Research Fellow & Professor
National Center for High-Performance Computing, National Applied Research Laboratories, Hsinchu, Taiwan & Department of Chemistry, National Taiwan University, Taipei, Taiwan
We apply the traditional beading technique to the construction of physical models of nanoscale inorganic compounds consisting of ions arranged periodically in minerals and to the construction of other non-molecular crystalline solids. The spatial arrangements of these systems consist of a regular arrangement of anions around a central cation (or vise versa) described as coordination polyhedra, which are larger building blocks than individual atoms. Starting from a few coordination polyhedra such as regular tetrahedra and octahedra, a wide range of aesthetically pleasing skeletal sculptures inspired by inorganic solids can be built by using the standard angle weave technique and tubular bugle beads.
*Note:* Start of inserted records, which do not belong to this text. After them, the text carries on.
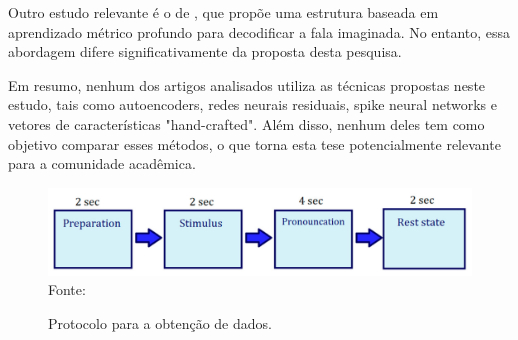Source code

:\documentclass[a4paper,12pt,openright,oneside]{book}
\newenvironment{myenv}[1]
  {\begin{spacing}{#1}}
  {\end{spacing}}
\begin{document}
\begin{myenv}{1.5}
					\par Outro estudo relevante é o de \cite{lee2021decoding}, que propõe uma estrutura baseada em aprendizado métrico profundo para decodificar a fala imaginada. No entanto, essa abordagem difere significativamente da proposta desta pesquisa.
					
					\par Em resumo, nenhum dos artigos analisados utiliza as técnicas propostas neste estudo, tais como autoencoders, redes neurais residuais, spike neural networks e vetores de características "hand-crafted". Além disso, nenhum deles tem como objetivo comparar esses métodos, o que torna esta tese potencialmente relevante para a comunidade acadêmica.
				
				\begin{figure}
					\centering
					\caption[Protocolo de obtenção]{Protocolo para a obtenção de dados.}
					\includegraphics[width=0.7\linewidth]{images/recordingProtocol}
					\\ Fonte: \cite{tamm2020classification}
					\label{fig:recordingprotocol}
				\end{figure}
		\end{myenv}
\end{document}
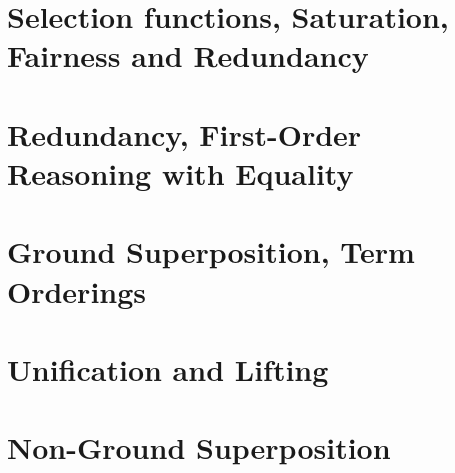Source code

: \documentclass[]{article}
\begin{document}
\section{Selection functions, Saturation, Fairness and Redundancy}

\section{Redundancy, First-Order Reasoning with Equality}

\section{Ground Superposition, Term Orderings}

\section{Unification and Lifting}

\section{Non-Ground Superposition}
\end{document}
Skeletal model of hexagonal close packing lattice structures
14 x 14 x 14 cm
3cm Glass bugle beads
2014
The lattice structure with the hexagonal close packed (hcp) arrangement is closely related to the fcc octet-truss. However, unlike the ABC type of stacking sequence in fcc systems, the hcp arrangement has ABAB stacking. The bugle bead model presented represents a finite skeletal structure according to the hexagonal close packing and consists of a central smaller anticuboctahedron (red bugle beads) and an outer layer of frequency-two anticuboctahedron (blue bugle beads).
Skeletal model of cubic close packing lattice structures
14 x 14 x 14 cm
3cm Glass bugle beads
2014
An octet-truss lattice structure with the face centered cubic crystal symmetry is a truss-like space frame based on the stacking of tetrahedra and octahedra in a ratio of 2:1. The concept of octet-truss was first discovered by Buckminster Fuller, who conceived of the famous soccer ball molecules or fullerenes, structures known as the geodesic dome. The octet-truss space frame is strong and lightweight because of the inherent rigidity of their fundamental building motifs.